#### [YOUR ASSIGNMENT]
Nothing but a number is expected: the count of lines in the data below that include "from".

☆ ☆ ☆ ☆ ☆

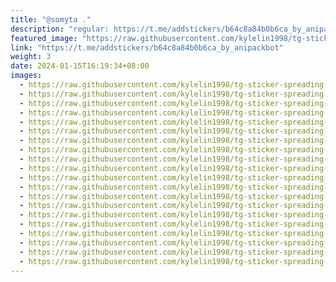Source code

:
```yaml
---
title: "@somyta ."
description: "regular: https://t.me/addstickers/b64c8a84b0b6ca_by_anipackbot"
featured_image: "https://raw.githubusercontent.com/kylelin1998/tg-sticker-spreading-worldwide-images/main/img/3e484bc9-8d99-4067-945e-69cf24759574.jpg"
link: "https://t.me/addstickers/b64c8a84b0b6ca_by_anipackbot"
weight: 3
date: 2024-01-15T16:19:34+08:00
images:
  - https://raw.githubusercontent.com/kylelin1998/tg-sticker-spreading-worldwide-images/main/img/3e484bc9-8d99-4067-945e-69cf24759574.jpg
  - https://raw.githubusercontent.com/kylelin1998/tg-sticker-spreading-worldwide-images/main/img/8d568486-23ef-4916-a92b-aae6abbd6437.jpg
  - https://raw.githubusercontent.com/kylelin1998/tg-sticker-spreading-worldwide-images/main/img/a8c4bf1d-8ae5-4b72-b36f-65e737768976.jpg
  - https://raw.githubusercontent.com/kylelin1998/tg-sticker-spreading-worldwide-images/main/img/a53f5470-8241-45be-b88b-fdaf2585a1c8.jpg
  - https://raw.githubusercontent.com/kylelin1998/tg-sticker-spreading-worldwide-images/main/img/efbf43f6-3364-4e54-846b-053f5aaf6755.jpg
  - https://raw.githubusercontent.com/kylelin1998/tg-sticker-spreading-worldwide-images/main/img/5be17d94-f76d-4c52-ae5e-e131d0d2a72e.jpg
  - https://raw.githubusercontent.com/kylelin1998/tg-sticker-spreading-worldwide-images/main/img/1c447544-8487-44f0-97d3-fc6af2323103.jpg
  - https://raw.githubusercontent.com/kylelin1998/tg-sticker-spreading-worldwide-images/main/img/32834e83-c032-446c-9940-21ef3a4ee080.jpg
  - https://raw.githubusercontent.com/kylelin1998/tg-sticker-spreading-worldwide-images/main/img/794ff228-f547-45a6-b638-c2cb67d43b64.jpg
  - https://raw.githubusercontent.com/kylelin1998/tg-sticker-spreading-worldwide-images/main/img/c1795b60-de6d-4abf-85f1-79e12da1da92.jpg
  - https://raw.githubusercontent.com/kylelin1998/tg-sticker-spreading-worldwide-images/main/img/71c4cf77-38f1-4fe3-9919-c9065079ce48.jpg
  - https://raw.githubusercontent.com/kylelin1998/tg-sticker-spreading-worldwide-images/main/img/11266f5f-58dc-4236-acf9-b4c9f4d2a90e.jpg
  - https://raw.githubusercontent.com/kylelin1998/tg-sticker-spreading-worldwide-images/main/img/25f40c7d-35d7-4803-9ab1-3209668acfcb.jpg
  - https://raw.githubusercontent.com/kylelin1998/tg-sticker-spreading-worldwide-images/main/img/6fe23db2-d2cd-414d-b41e-1e6e7e094fb3.jpg
  - https://raw.githubusercontent.com/kylelin1998/tg-sticker-spreading-worldwide-images/main/img/33f3ee45-2cf6-4f24-aa69-30a8681881d0.jpg
  - https://raw.githubusercontent.com/kylelin1998/tg-sticker-spreading-worldwide-images/main/img/c91c55ab-c25e-4a5f-9b94-411dd21ddfad.jpg
  - https://raw.githubusercontent.com/kylelin1998/tg-sticker-spreading-worldwide-images/main/img/7fe73a31-aaee-4e6a-9611-533b95708d1a.jpg
  - https://raw.githubusercontent.com/kylelin1998/tg-sticker-spreading-worldwide-images/main/img/69da23ec-aef7-4b9f-bf01-270cf863f255.jpg
  - https://raw.githubusercontent.com/kylelin1998/tg-sticker-spreading-worldwide-images/main/img/1d8fb80e-9198-4d67-adfe-7241fa6a11c3.jpg
  - https://raw.githubusercontent.com/kylelin1998/tg-sticker-spreading-worldwide-images/main/img/945d0a66-fd92-42f5-9390-31f62013f436.jpg
---
```

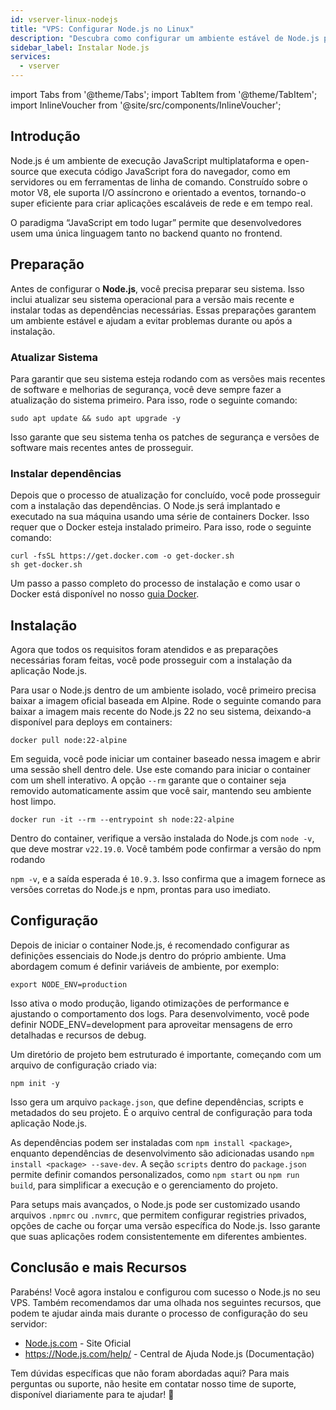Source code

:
 ```yaml
---
id: vserver-linux-nodejs
title: "VPS: Configurar Node.js no Linux"
description: "Descubra como configurar um ambiente estável de Node.js para aplicações escaláveis e em tempo real usando Docker e preparação do sistema → Saiba mais agora"
sidebar_label: Instalar Node.js
services:
  - vserver
---
```


import Tabs from '@theme/Tabs';
import TabItem from '@theme/TabItem';
import InlineVoucher from '@site/src/components/InlineVoucher';

## Introdução

Node.js é um ambiente de execução JavaScript multiplataforma e open-source que executa código JavaScript fora do navegador, como em servidores ou em ferramentas de linha de comando. Construído sobre o motor V8, ele suporta I/O assíncrono e orientado a eventos, tornando-o super eficiente para criar aplicações escaláveis de rede e em tempo real.

O paradigma “JavaScript em todo lugar” permite que desenvolvedores usem uma única linguagem tanto no backend quanto no frontend.  



<InlineVoucher />



## Preparação

Antes de configurar o **Node.js**, você precisa preparar seu sistema. Isso inclui atualizar seu sistema operacional para a versão mais recente e instalar todas as dependências necessárias. Essas preparações garantem um ambiente estável e ajudam a evitar problemas durante ou após a instalação.


### Atualizar Sistema
Para garantir que seu sistema esteja rodando com as versões mais recentes de software e melhorias de segurança, você deve sempre fazer a atualização do sistema primeiro. Para isso, rode o seguinte comando:

```
sudo apt update && sudo apt upgrade -y
```
Isso garante que seu sistema tenha os patches de segurança e versões de software mais recentes antes de prosseguir.

### Instalar dependências
Depois que o processo de atualização for concluído, você pode prosseguir com a instalação das dependências. O Node.js será implantado e executado na sua máquina usando uma série de containers Docker. Isso requer que o Docker esteja instalado primeiro. Para isso, rode o seguinte comando:

```
curl -fsSL https://get.docker.com -o get-docker.sh
sh get-docker.sh
```

Um passo a passo completo do processo de instalação e como usar o Docker está disponível no nosso [guia Docker](vserver-linux-docker.md).



## Instalação

Agora que todos os requisitos foram atendidos e as preparações necessárias foram feitas, você pode prosseguir com a instalação da aplicação Node.js.


Para usar o Node.js dentro de um ambiente isolado, você primeiro precisa baixar a imagem oficial baseada em Alpine. Rode o seguinte comando para baixar a imagem mais recente do Node.js 22 no seu sistema, deixando-a disponível para deploys em containers:

```
docker pull node:22-alpine
```

Em seguida, você pode iniciar um container baseado nessa imagem e abrir uma sessão shell dentro dele. Use este comando para iniciar o container com um shell interativo. A opção `--rm` garante que o container seja removido automaticamente assim que você sair, mantendo seu ambiente host limpo.

```
docker run -it --rm --entrypoint sh node:22-alpine
```

Dentro do container, verifique a versão instalada do Node.js com `node -v`, que deve mostrar `v22.19.0`. Você também pode confirmar a versão do npm rodando

`npm -v`, e a saída esperada é `10.9.3`. Isso confirma que a imagem fornece as versões corretas do Node.js e npm, prontas para uso imediato.





## Configuração

Depois de iniciar o container Node.js, é recomendado configurar as definições essenciais do Node.js dentro do próprio ambiente. Uma abordagem comum é definir variáveis de ambiente, por exemplo:

```
export NODE_ENV=production
```

Isso ativa o modo produção, ligando otimizações de performance e ajustando o comportamento dos logs. Para desenvolvimento, você pode definir NODE_ENV=development para aproveitar mensagens de erro detalhadas e recursos de debug.

Um diretório de projeto bem estruturado é importante, começando com um arquivo de configuração criado via:

```
npm init -y
```

Isso gera um arquivo `package.json`, que define dependências, scripts e metadados do seu projeto. É o arquivo central de configuração para toda aplicação Node.js.

As dependências podem ser instaladas com `npm install <package>`, enquanto dependências de desenvolvimento são adicionadas usando `npm install <package> --save-dev`. A seção `scripts` dentro do `package.json` permite definir comandos personalizados, como `npm start` ou `npm run build`, para simplificar a execução e o gerenciamento do projeto.

Para setups mais avançados, o Node.js pode ser customizado usando arquivos `.npmrc` ou `.nvmrc`, que permitem configurar registries privados, opções de cache ou forçar uma versão específica do Node.js. Isso garante que suas aplicações rodem consistentemente em diferentes ambientes.



## Conclusão e mais Recursos

Parabéns! Você agora instalou e configurou com sucesso o Node.js no seu VPS. Também recomendamos dar uma olhada nos seguintes recursos, que podem te ajudar ainda mais durante o processo de configuração do seu servidor:

- [Node.js.com](https://Node.js.com/) - Site Oficial
- https://Node.js.com/help/ - Central de Ajuda Node.js (Documentação)

Tem dúvidas específicas que não foram abordadas aqui? Para mais perguntas ou suporte, não hesite em contatar nosso time de suporte, disponível diariamente para te ajudar! 🙂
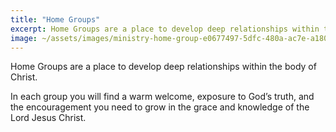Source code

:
 ```yaml
---
title: "Home Groups"
excerpt: Home Groups are a place to develop deep relationships within the body of Christ.    In each group ...
image: ~/assets/images/ministry-home-group-e0677497-5dfc-480a-ac7e-a180e3422a30.webp
---
```


Home Groups are a place to develop deep relationships within the body of Christ.  
  
In each group you will find a warm welcome, exposure to God’s truth, and the encouragement you need to grow in the grace and knowledge of the Lord Jesus Christ.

☆ ☆ ☆ ☆ ☆

#### [TASK OUTPUT]
3